Introduction (Extraits)

            Pour recevoir le salut éternel, il est nécessaire d’invoquer le Christ, et on ne peut pas l’invoquer sans adhérer à lui par la foi et l’amour, et on ne peut pas croire sans d’abord l’entendre, sans d’abord recevoir une prédication (Rm 10, 13-14). Jésus est le Rédempteur, il est apparu pour détruire les œuvres du diable (1Jean 3, 8). La déclaration Dominus Iesus de la Congrégation pour la Doctrine de la foi « sur l’unicité et l’universalité salvifique de Jésus-Christ » (6 août 2000) a réaffirmé que c’est par Jésus seul que l’homme - que tout homme- est sauvé. Et pourtant, à beaucoup de théologiens, cela semble contredire l’idée que tout homme peut être sauvé (Vatican II, Lumen gentium 16). Nous verrons qu’en renouant avec la prédication lumineuse de Jésus aux morts (Jn 5, 25 etc.), il devient possible de dire que le Christ, dans sa Personne divine incarnée, « s’est en quelque sorte uni lui-même à tout homme » et il « offre à tous les hommes, d’une façon que Dieu connaît, la possibilité d’être associés au mystère pascal » (Vatican II, Gaudium et Spes 22). C’est une perspective ancienne mais qui est nouvelle car elle a été oubliée pendant des siècles en Occident.

            Les premiers pères de l’Eglise (Saint Clément d’Alexandrie, Hermas, saint Hilaire de Poitiers etc.) enseignaient la rencontre du Christ avec les défunts, ils commentaient les textes du Nouveau Testament qui évoquent la prédication du Christ aux morts (Jn 5, 25-27 ; 1P 4, 6). Le passage de la mort a donc une consistance existentielle.

            Saint Augustin (354-430), évêque d’Hippone, a composé une imposante œuvre écrite, en latin mais il a ôté de l’édifice de la doctrine chrétienne la prédication du Christ aux défunts (Jn 5, 25) : il est le premier à ne plus lire Jn 5, 25-27 comme une rencontre entre le Christ et les défunts[1]. Au plan collectif, il donne aussi aux versets d’Apocalypse 20, 4-6 une signification purement terrestre[2]. Les conséquences ne sont pas apparues tout de suite, elles se sont développées au fil des siècles.

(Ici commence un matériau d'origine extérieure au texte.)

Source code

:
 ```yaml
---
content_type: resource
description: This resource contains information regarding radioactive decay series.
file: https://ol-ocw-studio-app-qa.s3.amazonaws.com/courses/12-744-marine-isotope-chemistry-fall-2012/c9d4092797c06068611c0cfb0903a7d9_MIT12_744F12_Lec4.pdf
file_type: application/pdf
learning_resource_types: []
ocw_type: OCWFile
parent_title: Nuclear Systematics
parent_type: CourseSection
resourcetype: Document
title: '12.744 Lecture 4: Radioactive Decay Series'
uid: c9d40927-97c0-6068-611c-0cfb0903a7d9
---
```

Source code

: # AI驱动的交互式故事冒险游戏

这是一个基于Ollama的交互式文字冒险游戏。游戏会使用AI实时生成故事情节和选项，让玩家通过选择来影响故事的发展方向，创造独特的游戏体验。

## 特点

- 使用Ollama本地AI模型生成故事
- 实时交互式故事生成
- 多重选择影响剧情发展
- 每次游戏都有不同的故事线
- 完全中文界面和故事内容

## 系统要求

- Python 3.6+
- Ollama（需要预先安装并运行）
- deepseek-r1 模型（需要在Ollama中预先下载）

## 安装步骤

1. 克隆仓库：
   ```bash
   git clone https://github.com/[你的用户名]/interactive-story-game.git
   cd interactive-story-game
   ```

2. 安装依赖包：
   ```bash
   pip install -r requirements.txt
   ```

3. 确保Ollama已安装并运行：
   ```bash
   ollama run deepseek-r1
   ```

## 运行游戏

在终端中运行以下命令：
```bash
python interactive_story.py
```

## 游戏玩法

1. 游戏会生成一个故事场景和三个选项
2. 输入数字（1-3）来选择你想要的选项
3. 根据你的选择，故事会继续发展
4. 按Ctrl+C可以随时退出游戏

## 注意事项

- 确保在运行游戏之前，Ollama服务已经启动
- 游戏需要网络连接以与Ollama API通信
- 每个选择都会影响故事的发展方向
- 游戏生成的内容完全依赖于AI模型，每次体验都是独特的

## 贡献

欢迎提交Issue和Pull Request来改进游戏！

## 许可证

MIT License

            Progressivement, par déduction logique, certains en sont arrivés à penser que les non- chrétiens sont damnés (par quel « Dieu d’amour » ?). Une certaine compréhension de l’expression « hors de l’Eglise point de salut » est devenue intenable. Première catégorie d’impasses.

            En compensation, progressivement, saint Thomas d’Aquin avait suggéré que les non-chrétiens pouvaient avoir une foi implicite[3]. A sa suite, et logiquement, K. Rahner suggère l’existence de « chrétiens anonymes », chrétiens sans le savoir. Finalement, on a dit, et en haut lieu, que la rédemption du Christ est reçue sans annonce du Christ[4]. Toutes ces choses sont impossibles (seconde catégorie d’impasses) : « En effet, quiconque invoquera le nom du Seigneur sera sauvé. Mais comment l’invoquer sans d’abord croire en lui ? Et comment croire sans d’abord l’entendre ? Et comment entendre sans prédicateur ? » (Rm 10, 13-14)

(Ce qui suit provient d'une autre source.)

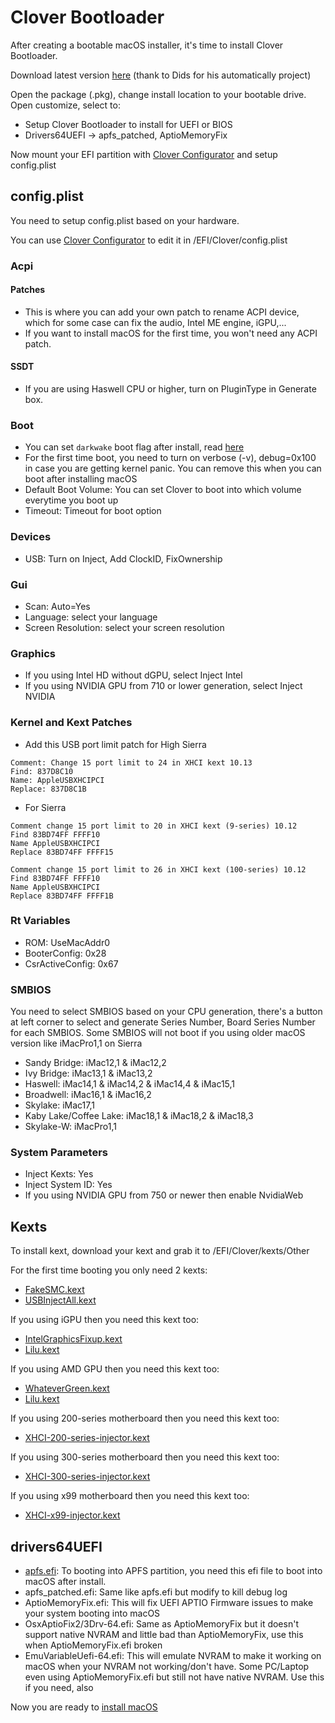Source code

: # Clover Bootloader

After creating a bootable macOS installer, it's time to install Clover Bootloader.

Download latest version [here](https://github.com/Dids/clover-builder/releases/) (thank to Dids for his automatically project)

Open the package (.pkg), change install location to your bootable drive. Open customize, select to:

- Setup Clover Bootloader to install for UEFI or BIOS
- Drivers64UEFI -> apfs_patched, AptioMemoryFix

Now mount your EFI partition with [Clover Configurator](https://mackie100projects.altervista.org/download-clover-configurator/) and setup config.plist

## config.plist

You need to setup config.plist based on your hardware. 

You can use [Clover Configurator](https://mackie100projects.altervista.org/download-clover-configurator/) to edit it in /EFI/Clover/config.plist

### Acpi

#### Patches

- This is where you can add your own patch to rename ACPI device, which for some case can fix the audio, Intel ME engine, iGPU,...
- If you want to install macOS for the first time, you won't need any ACPI patch.

#### SSDT

- If you are using Haswell CPU or higher, turn on PluginType in Generate box.

### Boot

- You can set `darkwake` boot flag after install, read [here](https://github.com/piiiggg/Hackintosh/blob/master/tips.md#darkwake-boot-flag)
- For the first time boot, you need to turn on verbose (-v), debug=0x100 in case you are getting kernel panic. You can remove this when you can boot after installing macOS
- Default Boot Volume: You can set Clover to boot into which volume everytime you boot up
- Timeout: Timeout for boot option

### Devices

- USB: Turn on Inject, Add ClockID, FixOwnership

### Gui

- Scan: Auto=Yes
- Language: select your language
- Screen Resolution: select your screen resolution

### Graphics

- If you using Intel HD without dGPU, select Inject Intel
- If you using NVIDIA GPU from 710 or lower generation, select Inject NVIDIA

### Kernel and Kext Patches

- Add this USB port limit patch for High Sierra

```
Comment: Change 15 port limit to 24 in XHCI kext 10.13
Find: 837D8C10
Name: AppleUSBXHCIPCI
Replace: 837D8C1B
```
- For Sierra

```
Comment change 15 port limit to 20 in XHCI kext (9-series) 10.12
Find 83BD74FF FFFF10
Name AppleUSBXHCIPCI
Replace 83BD74FF FFFF15

Comment change 15 port limit to 26 in XHCI kext (100-series) 10.12
Find 83BD74FF FFFF10
Name AppleUSBXHCIPCI
Replace 83BD74FF FFFF1B
```

### Rt Variables

- ROM: UseMacAddr0
- BooterConfig: 0x28
- CsrActiveConfig: 0x67

### SMBIOS

You need to select SMBIOS based on your CPU generation, there's a button at left corner to select and generate Series Number, Board Series Number for each SMBIOS. Some SMBIOS will not boot if you using older macOS version like iMacPro1,1 on Sierra

- Sandy Bridge: iMac12,1 & iMac12,2
- Ivy Bridge: iMac13,1 & iMac13,2
- Haswell: iMac14,1 & iMac14,2 & iMac14,4 & iMac15,1
- Broadwell: iMac16,1 & iMac16,2 
- Skylake: iMac17,1
- Kaby Lake/Coffee Lake: iMac18,1 & iMac18,2 & iMac18,3
- Skylake-W: iMacPro1,1

### System Parameters

- Inject Kexts: Yes
- Inject System ID: Yes
- If you using NVIDIA GPU from 750 or newer then enable NvidiaWeb

## Kexts

To install kext, download your kext and grab it to /EFI/Clover/kexts/Other

For the first time booting you only need 2 kexts:

- [FakeSMC.kext](https://bitbucket.org/RehabMan/os-x-fakesmc-kozlek/downloads/)
- [USBInjectAll.kext](https://bitbucket.org/RehabMan/os-x-usb-inject-all/downloads/)

If you using iGPU then you need this kext too:

- [IntelGraphicsFixup.kext](https://github.com/lvs1974/IntelGraphicsFixup/releases)
- [Lilu.kext](https://github.com/vit9696/Lilu/releases)

If you using AMD GPU then you need this kext too:

- [WhateverGreen.kext](https://github.com/vit9696/WhateverGreen/releases)
- [Lilu.kext](https://github.com/vit9696/Lilu/releases)

If you using 200-series motherboard then you need this kext too:

- [XHCI-200-series-injector.kext](Kext/XHCI-200-series-injector.kext.zip)

If you using 300-series motherboard then you need this kext too:

- [XHCI-300-series-injector.kext](Kext/XHCI-300-series-injector.kext.zip)

If you using x99 motherboard then you need this kext too:

- [XHCI-x99-injector.kext](XHCI-x99-injector.kext.zip)

## drivers64UEFI

- [apfs.efi](https://github.com/piiiggg/apfs.efi): To booting into APFS partition, you need this efi file to boot into macOS after install.
- apfs_patched.efi: Same like apfs.efi but modify to kill debug log
- AptioMemoryFix.efi: This will fix UEFI APTIO Firmware issues to make your system booting into macOS
- OsxAptioFix2/3Drv-64.efi: Same as AptioMemoryFix but it doesn't support native NVRAM and little bad than AptioMemoryFix, use this when AptioMemoryFix.efi broken
- EmuVariableUefi-64.efi: This will emulate NVRAM to make it working on macOS when your NVRAM not working/don't have. Some PC/Laptop even using AptioMemoryFix.efi but still not have native NVRAM. Use this if you need, also 

Now you are ready to [install macOS](install.md)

            Dire que la rédemption du Christ est reçue sans contact avec le Christ a pour corollaire le fait que le salut n’a pas lieu dans une véritable rencontre vivante, et cela amène une impasse morale et théologique (troisième catégorie d’impasses) : « Parfois, dans les discussions sur les problèmes nouveaux et complexes en matière morale, il peut sembler que la morale chrétienne soit en elle-même trop difficile, trop ardue à comprendre et presque impossible à mettre en pratique. C’est faux, car, pour l’exprimer avec la simplicité du langage évangélique, elle consiste à suivre le Christ, à s’abandonner à Lui, à se laisser transformer et renouveler par sa grâce et par sa miséricorde qui nous rejoignent dans la vie de communion de son Eglise. » (Jean-Paul II, Veritatis Splendor 119)

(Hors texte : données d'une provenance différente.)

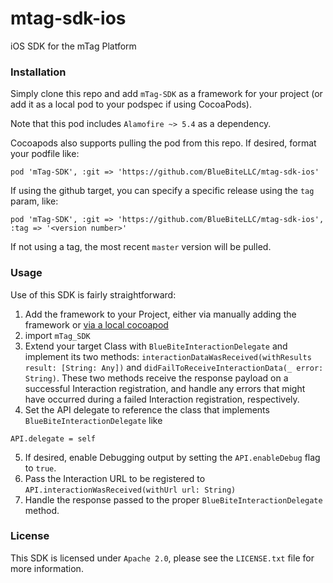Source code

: # mtag-sdk-ios
iOS SDK for the  mTag Platform

### Installation

Simply clone this repo and add `mTag-SDK` as a framework for your project (or add it as a local pod to your podspec if using CocoaPods).

Note that this pod includes `Alamofire ~> 5.4` as a dependency.

Cocoapods also supports pulling the pod from this repo. If desired, format your podfile like:

```
pod 'mTag-SDK', :git => 'https://github.com/BlueBiteLLC/mtag-sdk-ios'
```

If using the github target, you can specify a specific release using the `tag` param, like:
```
pod 'mTag-SDK', :git => 'https://github.com/BlueBiteLLC/mtag-sdk-ios', :tag => '<version number>'
```

If not using a tag, the most recent `master` version will be pulled.

### Usage

Use of this SDK is fairly straightforward:

1. Add the framework to your Project, either via manually adding the framework or [via a local cocoapod](https://guides.cocoapods.org/using/the-podfile.html#using-the-files-from-a-folder-local-to-the-machine)
2. import `mTag_SDK`
3. Extend your target Class with `BlueBiteInteractionDelegate` and implement its two methods: `interactionDataWasReceived(withResults result: [String: Any])` and `didFailToReceiveInteractionData(_ error: String)`.  These two methods receive the response payload on a successful Interaction registration, and handle any errors that might have occurred during a failed Interaction registration, respectively.
4. Set the API delegate to reference the class that implements `BlueBiteInteractionDelegate` like
```
API.delegate = self
```
5. If desired, enable Debugging output by setting the `API.enableDebug` flag to `true`.
6. Pass the Interaction URL to be registered to `API.interactionWasReceived(withUrl url: String)`
7. Handle the response passed to the proper `BlueBiteInteractionDelegate` method.

### License

This SDK is licensed under `Apache 2.0`, please see the `LICENSE.txt` file for more information.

            Toujours avec la bonne intention de ne pas dire que les non-chrétiens sont damnés, certains ont pensé que le contact, plus ou moins vague, avec l’Eglise pouvait être équivalent au contact avec le Christ. On passe de l’image de l’Eglise comme « corps du Christ » (1Co 12) à une identification physique ou morale de l’Eglise avec le Christ, ce qui est une erreur (Quatrième catégorie d’impasses)[5].

            Si nous disons qu’avant l’Incarnation tous les hommes ont eu un contact avec le Sauveur, alors l’Incarnation est inutile ! (Cinquième catégorie d’impasses). En corollaire, évoquer Marie dans le mystère du Christ devient négligeable. Bien vite, le discours sur Marie dans le mystère de l’Eglise perd sa valeur.

            Un autre type de raisonnement, tout aussi contradictoire avec le Nouveau Testament, a été d’imaginer que l’enfer ne soit que virtuel. Mais alors était-ce bien la peine que Jésus parle de l’enfer et accomplisse la Rédemption au prix de la croix ? (Sixième catégorie d’impasses). C’est pourtant le raisonnement d’un très grand théologien, Urs von Balthasar. Le volume et la complexité de son œuvre écrite ne parviennent pas à cacher ni la contradiction interne ni l’omission de cette vérité que le Christ est venu pour détruire l’œuvre du diable (1Jn 3, 8 : si diable il y a, l’enfer n’est donc ni vide, ni virtuel).

            Si l’enfer n’est que virtuel, on pourrait dire aussi que le bien et le mal n’existent pas et qu’il n’existe que des choses plus ou moins justes selon le contexte. Ce serait une régression non seulement en deçà du christianisme mais en deçà de toute la quête de sens de l’humanité qui, nous l’avons vu, traduit l’existence en nous d’une loi naturelle (Septième catégorie d’impasses).

            Il faut au contraire dire que « l’autonomie de la raison ne peut pas signifier la création des valeurs et des normes morales par la raison elle-même »[6].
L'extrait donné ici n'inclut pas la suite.